Baal I Want For Christmas

23 Dec 2023 4 minute read
Baal I want for Christmas

Ben Wildsmith

I’ve already got ‘All I Want for Christmas Is You’ burned into my consciousness like a PTSD flashback, so missing the Amazon deadline for Christmas delivery and having to shop for presents in the real world was a sanity-threatening proposition to start with.

It’s a lonely business, Christmas shopping, isn’t it? In many ways it reminds me of doing my GCSEs. There’s societal pressure, personal peril, it’s time-limited, and you’re not allowed to ask for help.

What if I get this horribly wrong?

You’re only as good as your last effort. Even if you smashed your spouse’s birthday with a gift that demonstrated your keen understanding of their nuanced preferences, it will count for nothing if now, at Chrimbo, you succumb to end-of-year exhaustion and opt for a thoughtless McPresent that reveals you as inattentive.

Stop-start grind

The drive into Cardiff doesn’t help. Shall I ever be released from the A470? It’s my route to work and back every day and here I am back on its stop-start grind on my day off.

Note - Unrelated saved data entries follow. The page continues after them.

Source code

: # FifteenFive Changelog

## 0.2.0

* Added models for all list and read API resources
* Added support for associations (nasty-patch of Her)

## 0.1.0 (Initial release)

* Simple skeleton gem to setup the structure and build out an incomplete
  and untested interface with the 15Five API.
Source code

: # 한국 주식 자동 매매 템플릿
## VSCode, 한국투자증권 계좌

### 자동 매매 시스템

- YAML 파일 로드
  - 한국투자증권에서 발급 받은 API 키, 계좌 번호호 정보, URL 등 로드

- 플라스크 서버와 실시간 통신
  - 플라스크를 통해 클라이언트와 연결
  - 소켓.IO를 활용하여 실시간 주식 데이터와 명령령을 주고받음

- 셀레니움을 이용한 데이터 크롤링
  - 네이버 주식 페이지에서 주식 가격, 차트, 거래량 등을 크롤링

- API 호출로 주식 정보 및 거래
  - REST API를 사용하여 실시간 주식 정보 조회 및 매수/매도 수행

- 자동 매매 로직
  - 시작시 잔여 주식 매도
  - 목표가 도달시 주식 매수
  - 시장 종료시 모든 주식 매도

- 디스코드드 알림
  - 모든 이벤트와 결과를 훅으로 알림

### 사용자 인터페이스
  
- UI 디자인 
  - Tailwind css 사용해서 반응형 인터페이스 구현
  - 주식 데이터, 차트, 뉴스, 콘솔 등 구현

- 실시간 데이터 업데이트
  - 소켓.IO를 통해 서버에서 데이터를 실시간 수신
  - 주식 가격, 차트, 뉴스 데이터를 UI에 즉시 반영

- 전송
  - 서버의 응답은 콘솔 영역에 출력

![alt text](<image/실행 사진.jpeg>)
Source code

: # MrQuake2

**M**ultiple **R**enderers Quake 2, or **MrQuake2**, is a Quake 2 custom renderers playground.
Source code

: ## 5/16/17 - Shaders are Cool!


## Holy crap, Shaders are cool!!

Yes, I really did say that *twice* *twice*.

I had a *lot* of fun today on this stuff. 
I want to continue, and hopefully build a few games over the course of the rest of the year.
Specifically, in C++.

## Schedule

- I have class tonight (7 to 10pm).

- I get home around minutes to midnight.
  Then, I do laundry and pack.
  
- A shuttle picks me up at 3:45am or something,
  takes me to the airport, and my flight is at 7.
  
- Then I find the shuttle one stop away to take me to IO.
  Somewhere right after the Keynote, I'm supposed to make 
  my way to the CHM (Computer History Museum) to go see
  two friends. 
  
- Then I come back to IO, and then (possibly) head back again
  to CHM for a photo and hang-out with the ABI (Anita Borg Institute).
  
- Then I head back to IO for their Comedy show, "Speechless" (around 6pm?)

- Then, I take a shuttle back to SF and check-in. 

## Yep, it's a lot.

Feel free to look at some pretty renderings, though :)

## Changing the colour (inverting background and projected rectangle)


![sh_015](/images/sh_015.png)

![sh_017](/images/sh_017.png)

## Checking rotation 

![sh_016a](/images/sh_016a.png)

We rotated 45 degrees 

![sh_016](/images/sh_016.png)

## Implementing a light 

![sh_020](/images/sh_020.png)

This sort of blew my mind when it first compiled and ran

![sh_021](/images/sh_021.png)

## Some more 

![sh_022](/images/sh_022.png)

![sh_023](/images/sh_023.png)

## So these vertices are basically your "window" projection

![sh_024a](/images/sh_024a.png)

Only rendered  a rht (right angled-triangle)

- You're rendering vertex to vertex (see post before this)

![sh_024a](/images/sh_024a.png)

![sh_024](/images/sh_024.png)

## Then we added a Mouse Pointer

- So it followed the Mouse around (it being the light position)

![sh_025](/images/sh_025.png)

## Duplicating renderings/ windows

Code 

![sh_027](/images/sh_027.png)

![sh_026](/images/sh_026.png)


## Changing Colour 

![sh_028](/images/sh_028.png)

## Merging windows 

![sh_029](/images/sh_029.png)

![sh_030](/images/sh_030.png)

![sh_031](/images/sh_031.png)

Oh look, it’s the bottleneck after the Caerphilly turn-off, look right in 5..4..3..2..1

Yay! It’s that bafflingly hideous Jubilee monument, oh fabulous, it’s the bit after Nantgarw where everyone has to change lanes at the same time!

Then it’s the chug…chug…chug section through our becalmed city traffic. It would have been cathartic to beat my fists against the steering wheel and curse Mark Drakeford for the speed limit at this point, but I can’t, can I, having defended the policy on here several times.

I wish I was Jeremy Clarkson; he never gets morally conflicted.

Retail Nirvana

On arrival at the St. David’s Centre, there’s a queue for the car park. Eventually, I get to the ticket machine and press the button. This is fraught enough at the best of times. There’s a pregnant pause before the machine issues the cardboard visa to retail Nirvana as you are photographed by some unseen camera to log the registration plate.

As a seasonal special, the experience is enhanced by the machine saying ‘Error. Short term parking full’. What now? There’s about eight thousand cars behind me and no way out. Am I supposed to get out of the car and inform them all personally that there’s no room at the inn?

I begin jabbing frantically at the button. Minutes pass. I try again. Open Sesame!

Now it’s round and round and round and round the spiral ramp up to the parking floors. Helpfully, there are LED screens telling me how many spaces are available on each floor. Unhelpfully, they are lying. Six parking spaces, five gold rings…

In the lift going down to the shops there’s precious little goodwill to all men in evidence. After I get in, a couple manoeuvre a buggy for twins into the remaining space and I’m sure I hear a hissed, ‘For f…’ which strikes me as shockingly unchristmassy, especially when I realise that I’m the only other passenger.

Credit card Valhalla

Then I’m in it at last: Credit Card Valhalla. The light, the noise, the anonymous crowd. I once attended a Roman Catholic Latin Mass, and it was nowhere near as alienating as this.

Everybody else seems to know what they are doing, marching purposefully between familiar outlets and performing contactless benedictions at the till. I am not of this faith.

Sure, I wander down to the corner shop to buy vape juice every week and do the Lidl run, but that’s tin-roofed chapel stuff. This is the Vatican.

I stumble between stores with names I can’t pronounce, staring vacantly at acres of merchandise that all just ends up looking like jumbles of colours.

Mariah Carey stares out of an Ann Summers poster. All I Want for Christmas Is You…

Not now, Mariah, have a heart!

Finally, I arrive at the entrance to John Lewis and sink to my knees in despair.

I feel a hand on my head, stroking comfortingly and look up to see Him: 25 feet tall, horned with fleecy legs and cloven feet. His eyes burn with reassurance.

‘I’m David Beckham, you look like you need some aftershave.’